In situ observation of polyurea formation by rapid-scan time-resolved infrared spectroscopy

Abstract

Polyurea and its derivatives exhibit excellent physical and chemical properties originating from intermolecular hydrogen bonding. Consequently, they have been used as coating materials that are resistant to heat, water, and chemicals, and in recent years, as materials for 3D printers. Their properties depend on their formation and hydrogen bonding mechanisms; however, these processes are very fast, making them challenging to study experimentally.
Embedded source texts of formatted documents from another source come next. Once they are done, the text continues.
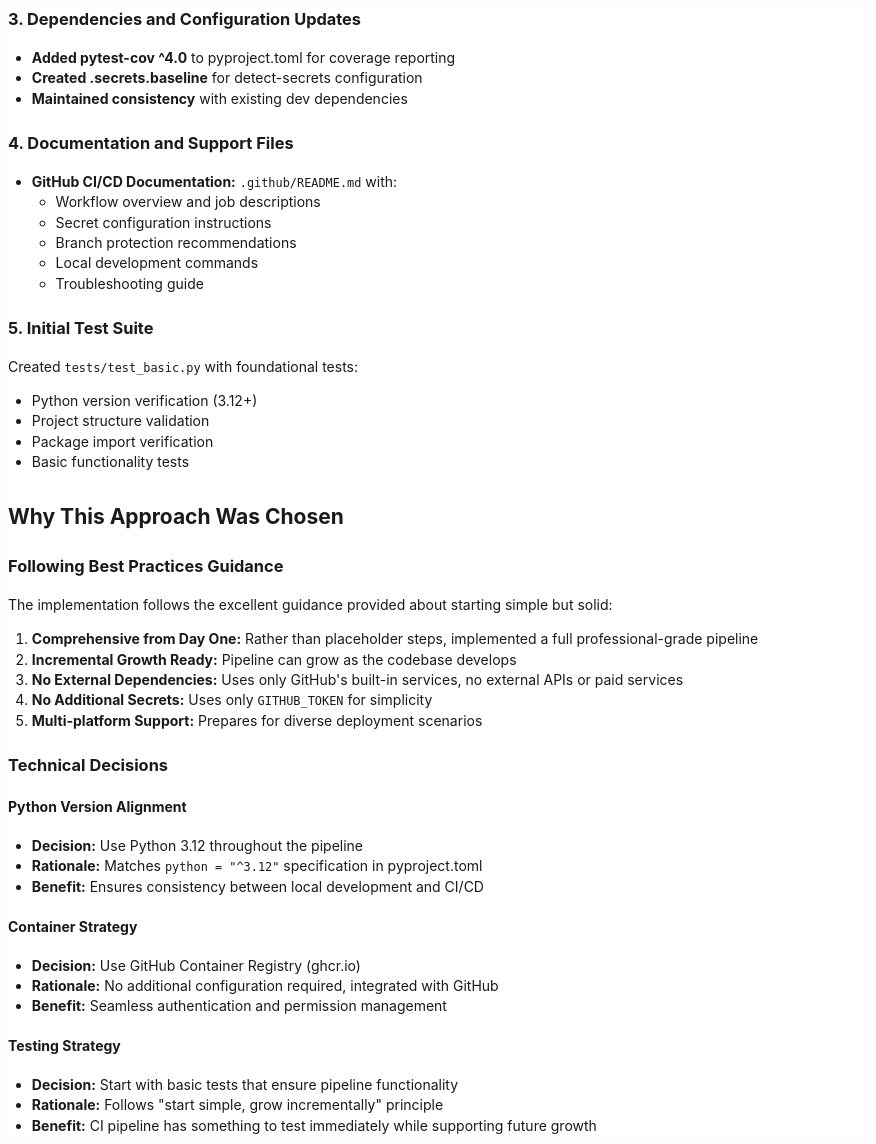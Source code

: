 ### 3. Dependencies and Configuration Updates
- **Added pytest-cov ^4.0** to pyproject.toml for coverage reporting
- **Created .secrets.baseline** for detect-secrets configuration
- **Maintained consistency** with existing dev dependencies

### 4. Documentation and Support Files
- **GitHub CI/CD Documentation:** `.github/README.md` with:
  - Workflow overview and job descriptions
  - Secret configuration instructions
  - Branch protection recommendations
  - Local development commands
  - Troubleshooting guide

### 5. Initial Test Suite
Created `tests/test_basic.py` with foundational tests:
- Python version verification (3.12+)
- Project structure validation
- Package import verification
- Basic functionality tests

## Why This Approach Was Chosen

### Following Best Practices Guidance
The implementation follows the excellent guidance provided about starting simple but solid:

1. **Comprehensive from Day One:** Rather than placeholder steps, implemented a full professional-grade pipeline
2. **Incremental Growth Ready:** Pipeline can grow as the codebase develops
3. **No External Dependencies:** Uses only GitHub's built-in services, no external APIs or paid services
4. **No Additional Secrets:** Uses only `GITHUB_TOKEN` for simplicity
5. **Multi-platform Support:** Prepares for diverse deployment scenarios

### Technical Decisions

#### Python Version Alignment
- **Decision:** Use Python 3.12 throughout the pipeline
- **Rationale:** Matches `python = "^3.12"` specification in pyproject.toml
- **Benefit:** Ensures consistency between local development and CI/CD

#### Container Strategy
- **Decision:** Use GitHub Container Registry (ghcr.io)
- **Rationale:** No additional configuration required, integrated with GitHub
- **Benefit:** Seamless authentication and permission management

#### Testing Strategy
- **Decision:** Start with basic tests that ensure pipeline functionality
- **Rationale:** Follows "start simple, grow incrementally" principle
- **Benefit:** CI pipeline has something to test immediately while supporting future growth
In this study, polyurea formation via the polyaddition reaction of a diamine and diisocyanate was investigated in situ by fast time-resolved Fourier-transform infrared-attenuated total reflectance (FTIR-ATR) spectroscopy. This method enabled the analysis of the polyaddition reaction within 1 s and observation of intermolecular hydrogen bond formation. We observed the polyurea formation of different aliphatic and alicyclic monomers by recording the FTIR-ATR spectra every ∼0.07 s and analyzed the reaction kinetics. In the case of aliphatic monomers, strong hydrogen bonds were formed in the initial stage of polyurea formation, whereas in the case of alicyclic monomers, weak hydrogen bonds were initially formed, which strengthened as the reaction proceeded. These findings elucidate the role of monomer structure in the formation and hydrogen bonding state of polyurea and demonstrate the effectiveness of time-resolved FTIR-ATR spectroscopy as a technique for observing very fast reactions and intermolecular interactions.